Re: 2.6.29 regression: ATA bus errors on resume

From: Tejun Heo
Date: Wed Apr 01 2009 - 21:50:10 EST


Hello,

Sorry about the delay.

Niel Lambrechts wrote:
> I think I should be able to reproduce when actively using X with 2.6.29,
> and I have an external disk where I could backup to / boot from if the
> corruption became a problem.
>
> These issues are keeping me from 2.6.29 so I'll gladly help where I can,
> if you can please provide me the patches and the .config settings that
> may be required?

Attached is the debug patch.

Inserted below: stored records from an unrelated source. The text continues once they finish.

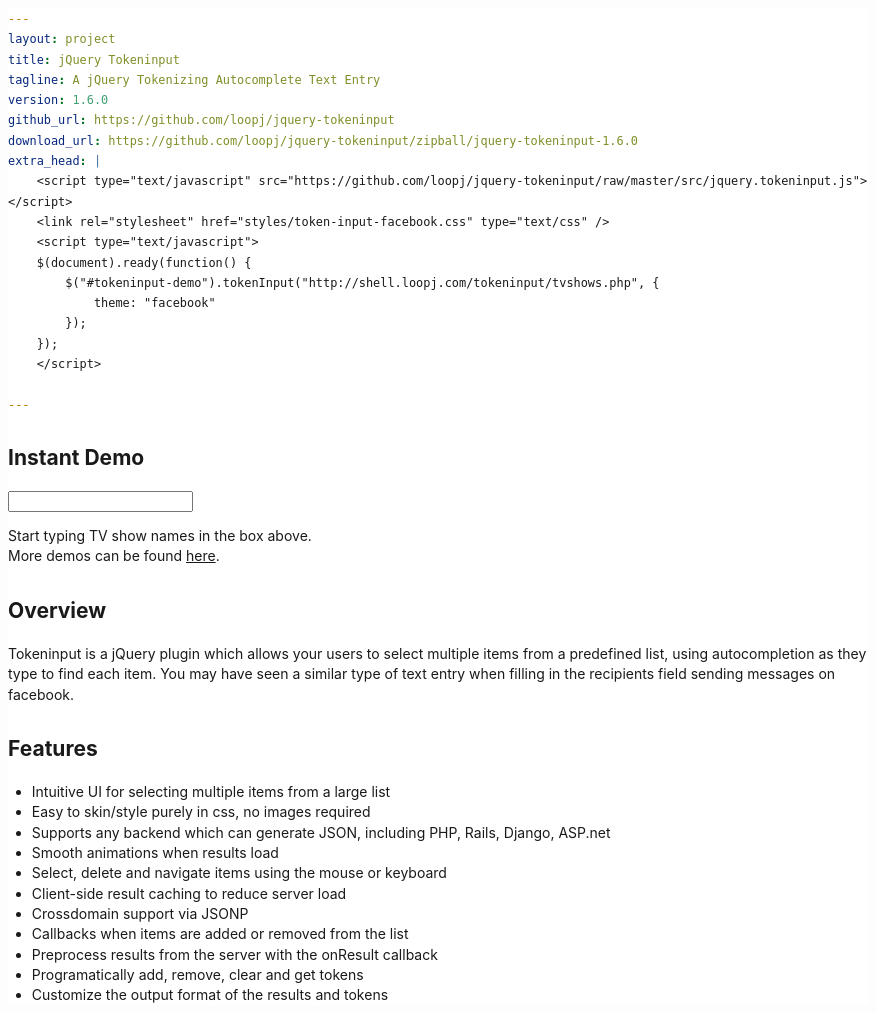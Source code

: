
 ```yaml
---
layout: project
title: jQuery Tokeninput
tagline: A jQuery Tokenizing Autocomplete Text Entry
version: 1.6.0
github_url: https://github.com/loopj/jquery-tokeninput
download_url: https://github.com/loopj/jquery-tokeninput/zipball/jquery-tokeninput-1.6.0
extra_head: |
    <script type="text/javascript" src="https://github.com/loopj/jquery-tokeninput/raw/master/src/jquery.tokeninput.js"></script>
    <link rel="stylesheet" href="styles/token-input-facebook.css" type="text/css" />
    <script type="text/javascript"> 
    $(document).ready(function() {
        $("#tokeninput-demo").tokenInput("http://shell.loopj.com/tokeninput/tvshows.php", {
            theme: "facebook"
        });
    });
    </script>

---
```



Instant Demo
------------
<input type="text" id="tokeninput-demo" />

Start typing TV show names in the box above.<br />
More demos can be found [here](demo.html).


Overview
--------
Tokeninput is a jQuery plugin which allows your users to select multiple items
from a predefined list, using autocompletion as they type to find each item.
You may have seen a similar type of text entry when filling in the recipients 
field sending messages on facebook.


Features
--------
- Intuitive UI for selecting multiple items from a large list
- Easy to skin/style purely in css, no images required
- Supports any backend which can generate JSON, including PHP, Rails, Django, ASP.net
- Smooth animations when results load
- Select, delete and navigate items using the mouse or keyboard
- Client-side result caching to reduce server load
- Crossdomain support via JSONP
- Callbacks when items are added or removed from the list
- Preprocess results from the server with the onResult callback
- Programatically add, remove, clear and get tokens
- Customize the output format of the results and tokens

Please reproduce the problem with the
patch applied and post full kernel log.

Thanks.

--
tejun
diff --git a/drivers/ata/libata-eh.c b/drivers/ata/libata-eh.c
index 0183131..1597874 100644
--- a/drivers/ata/libata-eh.c
+++ b/drivers/ata/libata-eh.c
@@ -1274,7 +1274,7 @@ void ata_eh_about_to_do(struct ata_link *link, struct ata_device *dev,
{
struct ata_port *ap = link->ap;
struct ata_eh_info *ehi = &link->eh_info;
- struct ata_eh_context *ehc = &link->eh_context;
+ //struct ata_eh_context *ehc = &link->eh_context;
unsigned long flags;

spin_lock_irqsave(ap->lock, flags);
@@ -1284,7 +1284,7 @@ void ata_eh_about_to_do(struct ata_link *link, struct ata_device *dev,
/* About to take EH action, set RECOVERED. Ignore actions on
* slave links as master will do them again.
*/
- if (!(ehc->i.flags & ATA_EHI_QUIET) && link != ap->slave_link)
+ if (/*!(ehc->i.flags & ATA_EHI_QUIET) && */link != ap->slave_link)
ap->pflags |= ATA_PFLAG_RECOVERED;

spin_unlock_irqrestore(ap->lock, flags);
@@ -2017,8 +2017,13 @@ static void ata_eh_link_autopsy(struct ata_link *link)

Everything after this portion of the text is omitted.